Requirement – List every line in this data where the string "your" occurs.

◆ ◆ ◆ ◆

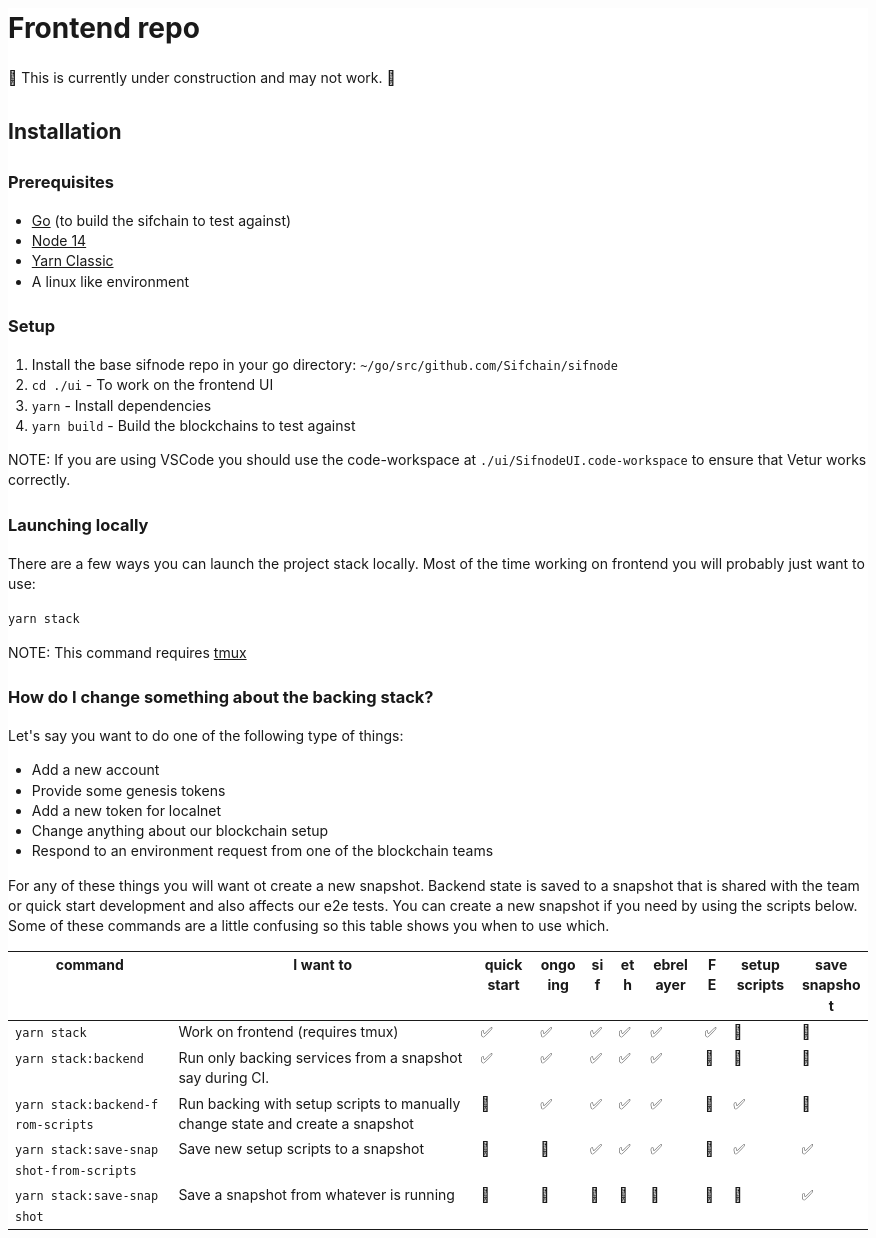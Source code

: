 # Frontend repo

🚧 This is currently under construction and may not work. 🚧

## Installation

### Prerequisites

- [Go](https://golang.org/doc/install) (to build the sifchain to test against)
- [Node 14](https://nodejs.org/en/)
- [Yarn Classic](https://classic.yarnpkg.com/en/docs/install#mac-stable)
- A linux like environment

### Setup

1. Install the base sifnode repo in your go directory: `~/go/src/github.com/Sifchain/sifnode`
1. `cd ./ui` - To work on the frontend UI
1. `yarn` - Install dependencies
1. `yarn build` - Build the blockchains to test against

NOTE: If you are using VSCode you should use the code-workspace at `./ui/SifnodeUI.code-workspace` to ensure that Vetur works correctly.

### Launching locally

There are a few ways you can launch the project stack locally. Most of the time working on frontend you will probably just want to use:

```
yarn stack
```

NOTE: This command requires [tmux](https://github.com/tmux/tmux/wiki/Installing)

### How do I change something about the backing stack?

Let's say you want to do one of the following type of things:

- Add a new account
- Provide some genesis tokens
- Add a new token for localnet
- Change anything about our blockchain setup
- Respond to an environment request from one of the blockchain teams

For any of these things you will want ot create a new snapshot. Backend state is saved to a snapshot that is shared with the team or quick start development and also affects our e2e tests. You can create a new snapshot if you need by using the scripts below. Some of these commands are a little confusing so this table shows you when to use which.

| command                                 | I want to                                                                     | quick start | ongoing | sif | eth | ebrelayer | FE  | setup scripts | save snapshot |
| --------------------------------------- | ----------------------------------------------------------------------------- | ----------- | ------- | --- | --- | --------- | --- | ------------- | ------------- |
| `yarn stack`                            | Work on frontend (requires tmux)                                              | ✅          | ✅      | ✅  | ✅  | ✅        | ✅  | 🚫            | 🚫            |
| `yarn stack:backend`                    | Run only backing services from a snapshot say during CI.                      | ✅          | ✅      | ✅  | ✅  | ✅        | 🚫  | 🚫            | 🚫            |
| `yarn stack:backend-from-scripts`       | Run backing with setup scripts to manually change state and create a snapshot | 🚫          | ✅      | ✅  | ✅  | ✅        | 🚫  | ✅            | 🚫            |
| `yarn stack:save-snapshot-from-scripts` | Save new setup scripts to a snapshot                                          | 🚫          | 🚫      | ✅  | ✅  | ✅        | 🚫  | ✅            | ✅            |
| `yarn stack:save-snapshot`              | Save a snapshot from whatever is running                                      | 🚫          | 🚫      | 🚫  | 🚫  | 🚫        | 🚫  | 🚫            | ✅            |
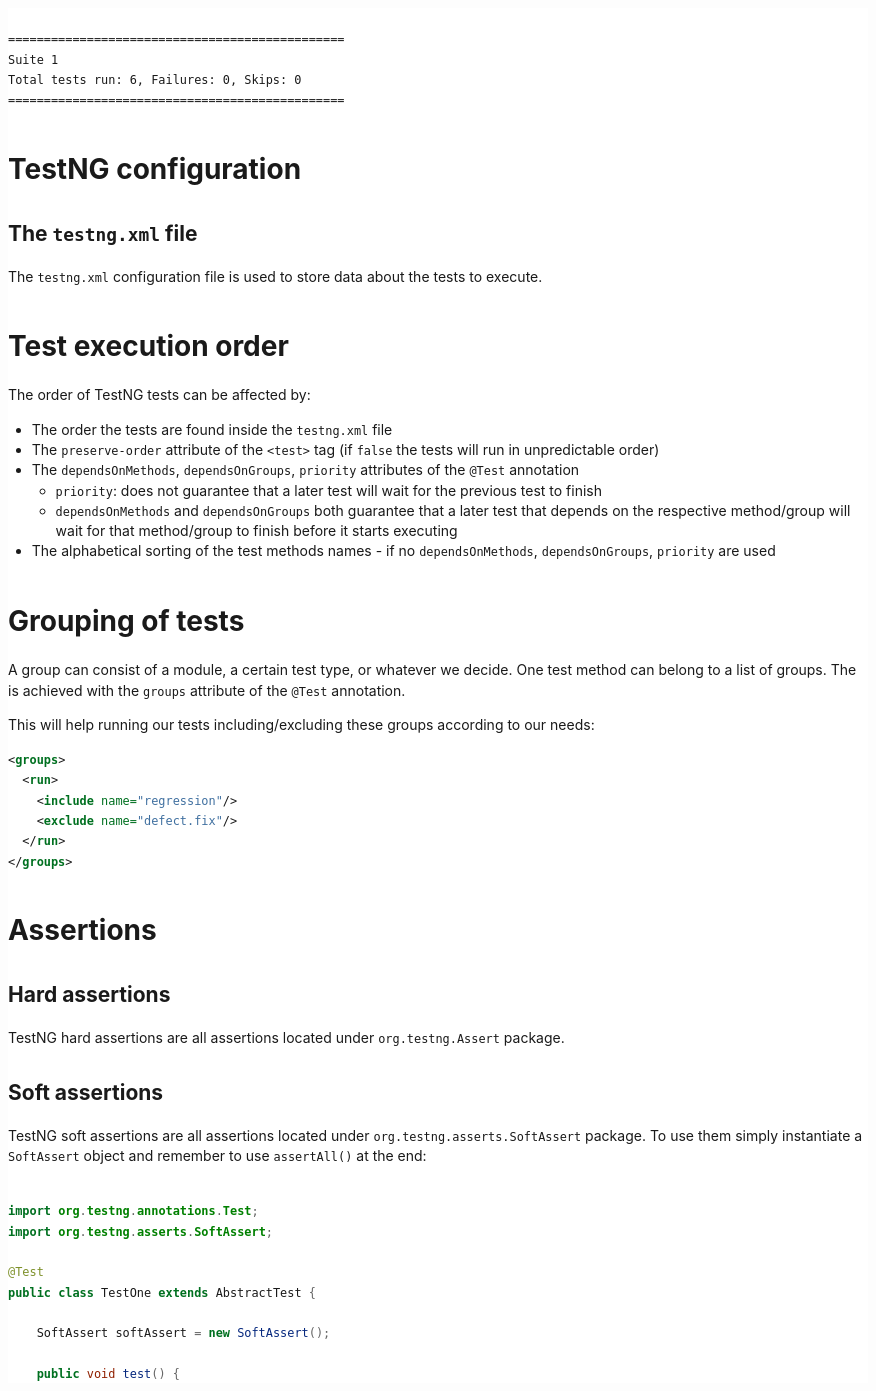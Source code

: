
 ```text

===============================================
Suite 1
Total tests run: 6, Failures: 0, Skips: 0
===============================================
```
# TestNG configuration
## The `testng.xml` file
The `testng.xml` configuration file is used to store data about the tests to execute. 


# Test execution order
The order of TestNG tests can be affected by:
* The order the tests are found inside the `testng.xml` file
* The `preserve-order` attribute of the `<test>` tag (if `false` the tests will run in unpredictable order)
* The `dependsOnMethods`, `dependsOnGroups`, `priority` attributes of the `@Test` annotation
  * `priority`: does not guarantee that a later test will wait for the previous test to finish
  * `dependsOnMethods` and `dependsOnGroups` both guarantee that a later test that depends on the
  respective method/group will wait for that method/group to finish before it starts executing
* The alphabetical sorting of the test methods names - if no `dependsOnMethods`, `dependsOnGroups`, `priority` are used

# Grouping of tests
A group can consist of a module, a certain test type, or whatever we decide.
One test method can belong to a list of groups. The is achieved with the `groups` attribute of
the `@Test` annotation.

This will help running our tests including/excluding these groups according to our needs:
```xml
<groups>
  <run>
    <include name="regression"/>
    <exclude name="defect.fix"/>
  </run>
</groups>
```

# Assertions
## Hard assertions
TestNG hard assertions are all assertions located under `org.testng.Assert` package.
## Soft assertions
TestNG soft assertions are all assertions located under `org.testng.asserts.SoftAssert` package.
To use them simply instantiate a `SoftAssert` object and remember to use `assertAll()` at the end:
```java

import org.testng.annotations.Test;
import org.testng.asserts.SoftAssert;

@Test
public class TestOne extends AbstractTest {

    SoftAssert softAssert = new SoftAssert();
    
    public void test() {

```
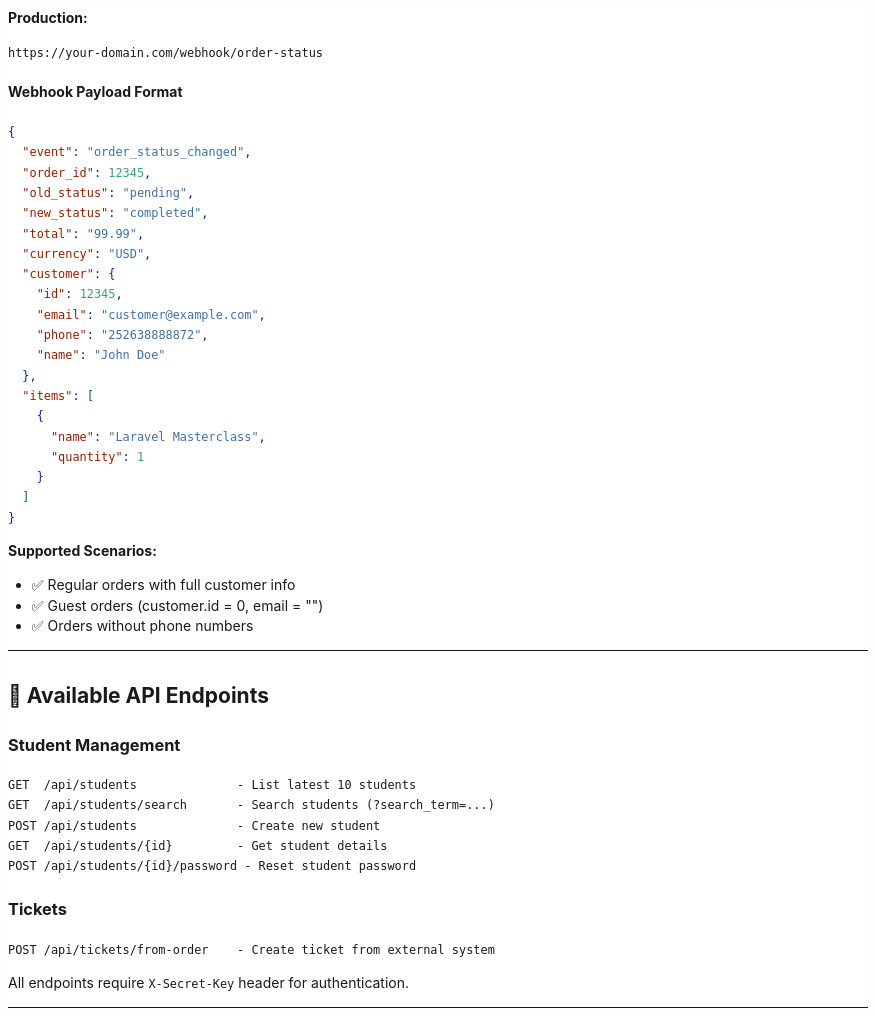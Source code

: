 **Production:**
```
https://your-domain.com/webhook/order-status
```

#### Webhook Payload Format
```json
{
  "event": "order_status_changed",
  "order_id": 12345,
  "old_status": "pending",
  "new_status": "completed",
  "total": "99.99",
  "currency": "USD",
  "customer": {
    "id": 12345,
    "email": "customer@example.com",
    "phone": "252638888872",
    "name": "John Doe"
  },
  "items": [
    {
      "name": "Laravel Masterclass",
      "quantity": 1
    }
  ]
}
```

**Supported Scenarios:**
- ✅ Regular orders with full customer info
- ✅ Guest orders (customer.id = 0, email = "")
- ✅ Orders without phone numbers

---

## 📡 Available API Endpoints

### Student Management
```
GET  /api/students              - List latest 10 students
GET  /api/students/search       - Search students (?search_term=...)
POST /api/students              - Create new student
GET  /api/students/{id}         - Get student details
POST /api/students/{id}/password - Reset student password
```

### Tickets
```
POST /api/tickets/from-order    - Create ticket from external system
```

All endpoints require `X-Secret-Key` header for authentication.

---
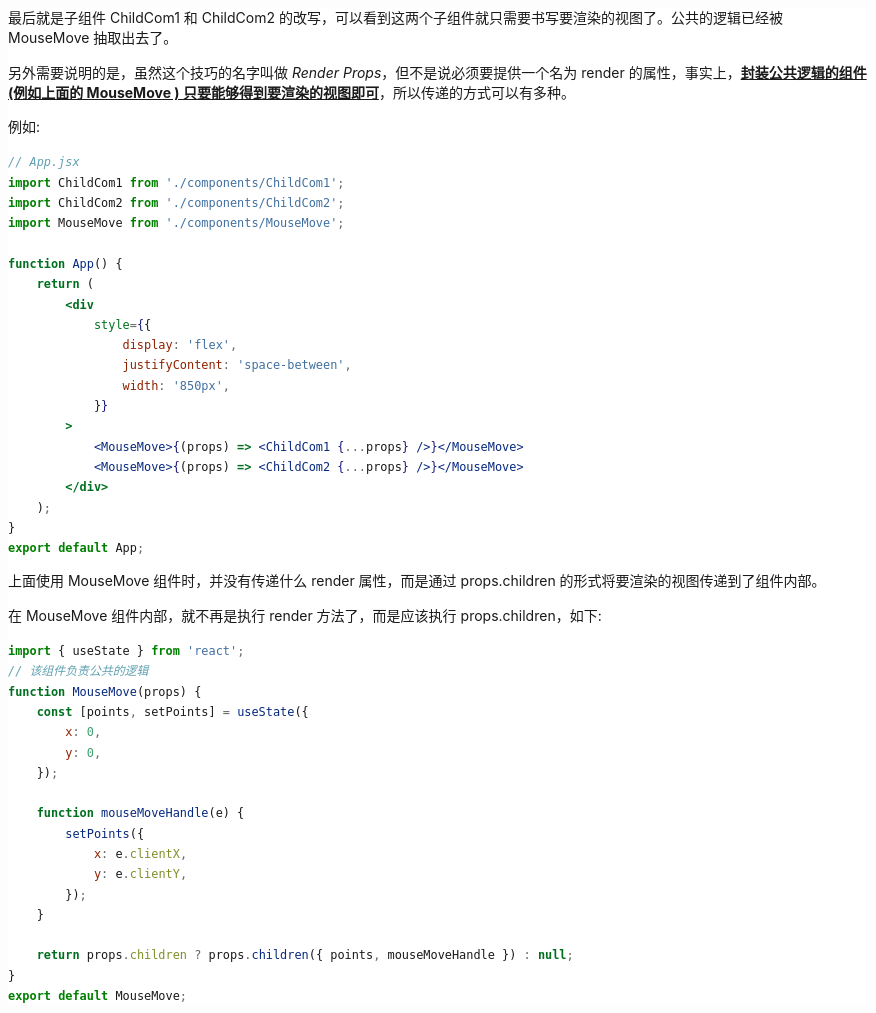 最后就是子组件 ChildCom1 和 ChildCom2 的改写，可以看到这两个子组件就只需要书写要渲染的视图了。公共的逻辑已经被 MouseMove 抽取出去了。

另外需要说明的是，虽然这个技巧的名字叫做 _Render Props_，但不是说必须要提供一个名为 render 的属性，事实上，**<u>封装公共逻辑的组件(例如上面的 MouseMove ) 只要能够得到要渲染的视图即可</u>**，所以传递的方式可以有多种。

例如:

```jsx
// App.jsx
import ChildCom1 from './components/ChildCom1';
import ChildCom2 from './components/ChildCom2';
import MouseMove from './components/MouseMove';

function App() {
	return (
		<div
			style={{
				display: 'flex',
				justifyContent: 'space-between',
				width: '850px',
			}}
		>
			<MouseMove>{(props) => <ChildCom1 {...props} />}</MouseMove>
			<MouseMove>{(props) => <ChildCom2 {...props} />}</MouseMove>
		</div>
	);
}
export default App;
```

上面使用 MouseMove 组件时，并没有传递什么 render 属性，而是通过 props.children 的形式将要渲染的视图传递到了组件内部。

在 MouseMove 组件内部，就不再是执行 render 方法了，而是应该执行 props.children，如下:

```jsx
import { useState } from 'react';
// 该组件负责公共的逻辑
function MouseMove(props) {
	const [points, setPoints] = useState({
		x: 0,
		y: 0,
	});

	function mouseMoveHandle(e) {
		setPoints({
			x: e.clientX,
			y: e.clientY,
		});
	}

	return props.children ? props.children({ points, mouseMoveHandle }) : null;
}
export default MouseMove;
```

◆ ◆ ◆ ◆

Task solution –
1. Install the base sifnode repo in your go directory: `~/go/src/github.com/Sifchain/sifnode`
https://your-domain.com/webhook/order-status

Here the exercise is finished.